Serum ethanol concertation was determined by using an alcohol assay kit from Abnova (KA4784, Taipei City, Taiwan). One hour after the ethanol administration, blood samples were collected in a tube with no anticoagulant after decapitation. The blood was allowed to clot at room temperature for 30 min. This was followed by centrifugation of the sample at 2500× g for 20 min. Then, the yellow serum supernatant was collected without disturbing the white buffy layer. The serum samples were then stored at −80 °C before the determination of ethanol concentration.

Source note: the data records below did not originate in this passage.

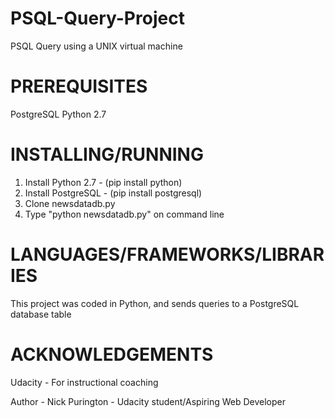 # PSQL-Query-Project
PSQL Query using a UNIX virtual machine

# PREREQUISITES

PostgreSQL 
Python 2.7

# INSTALLING/RUNNING

1. Install Python 2.7 - (pip install python)
2. Install PostgreSQL - (pip install postgresql)
2. Clone newsdatadb.py
3. Type "python newsdatadb.py" on command line

# LANGUAGES/FRAMEWORKS/LIBRARIES

This project was coded in Python, and sends queries to a PostgreSQL database table

# ACKNOWLEDGEMENTS

Udacity - For instructional coaching

Author - Nick Purington - Udacity student/Aspiring Web Developer
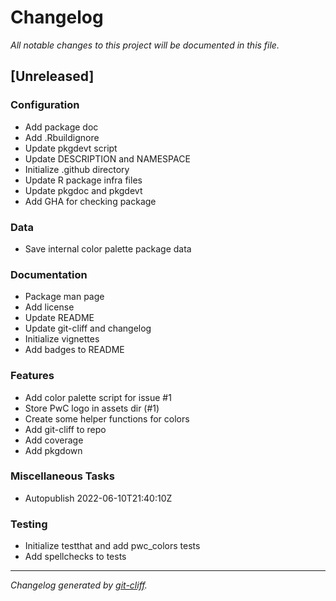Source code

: # Changelog
*All notable changes to this project will be documented in this file.*

## [Unreleased]

### Configuration

- Add package doc
- Add .Rbuildignore
- Update pkgdevt script
- Update DESCRIPTION and NAMESPACE
- Initialize .github directory
- Update R package infra files
- Update pkgdoc and pkgdevt
- Add GHA for checking package

### Data

- Save internal color palette package data

### Documentation

- Package man page
- Add license
- Update README
- Update git-cliff and changelog
- Initialize vignettes
- Add badges to README

### Features

- Add color palette script for issue #1
- Store PwC logo in assets dir (#1)
- Create some helper functions for colors
- Add git-cliff to repo
- Add coverage
- Add pkgdown

### Miscellaneous Tasks

- Autopublish 2022-06-10T21:40:10Z

### Testing

- Initialize testthat and add pwc_colors tests
- Add spellchecks to tests

***
*Changelog generated by [git-cliff](https://github.com/orhun/git-cliff).*

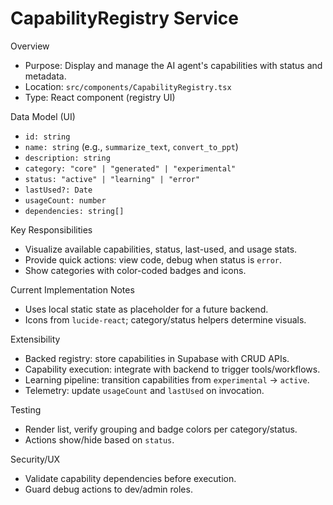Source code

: # CapabilityRegistry Service

Overview
- Purpose: Display and manage the AI agent's capabilities with status and metadata.
- Location: `src/components/CapabilityRegistry.tsx`
- Type: React component (registry UI)

Data Model (UI)
- `id: string`
- `name: string` (e.g., `summarize_text`, `convert_to_ppt`)
- `description: string`
- `category: "core" | "generated" | "experimental"`
- `status: "active" | "learning" | "error"`
- `lastUsed?: Date`
- `usageCount: number`
- `dependencies: string[]`

Key Responsibilities
- Visualize available capabilities, status, last-used, and usage stats.
- Provide quick actions: view code, debug when status is `error`.
- Show categories with color-coded badges and icons.

Current Implementation Notes
- Uses local static state as placeholder for a future backend.
- Icons from `lucide-react`; category/status helpers determine visuals.

Extensibility
- Backed registry: store capabilities in Supabase with CRUD APIs.
- Capability execution: integrate with backend to trigger tools/workflows.
- Learning pipeline: transition capabilities from `experimental` -> `active`.
- Telemetry: update `usageCount` and `lastUsed` on invocation.

Testing
- Render list, verify grouping and badge colors per category/status.
- Actions show/hide based on `status`.

Security/UX
- Validate capability dependencies before execution.
- Guard debug actions to dev/admin roles.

4.3. Isolation of Mitochondria from Cerebellum

Non-synaptic mitochondria were isolated from the mouse cerebellum using a percoll gradient centrifugation, as described in [21,46]. Briefly, 1 h after ethanol administration, mouse brains were removed from the skull following decapitation, and the cerebellum was dissected on ice. Then, the tissue was homogenized in 15% percoll prepared by dilution with isolation medium (225 mM sucrose, 75 mM mannitol, 1 mM EGTA, 5 mM Hepes, pH 7.0, MilliporeSigma, St. Louis, MO, USA) containing deacetylase inhibitors (10 mM TSA, 10 mM nicotinamide, 10 mM sodium butyrate, MilliporeSigma, USA). The homogenate was layered on the 24–40% percoll gradient and centrifuged at 30,700× g for 15 min at 4 °C. Mitochondrial layer at the 24% and 40% percoll interface was collected, resuspended in isolation media, and centrifuged at 16,700× g for 10 min at 4 °C. Supernatant was discarded, and the pellet was again resuspended in the isolation media and centrifuged at 6900× g for 10 min at 4 °C. The final pellet, representing purified non-synaptic mitochondria from the cerebellum, was used for NAD content determination.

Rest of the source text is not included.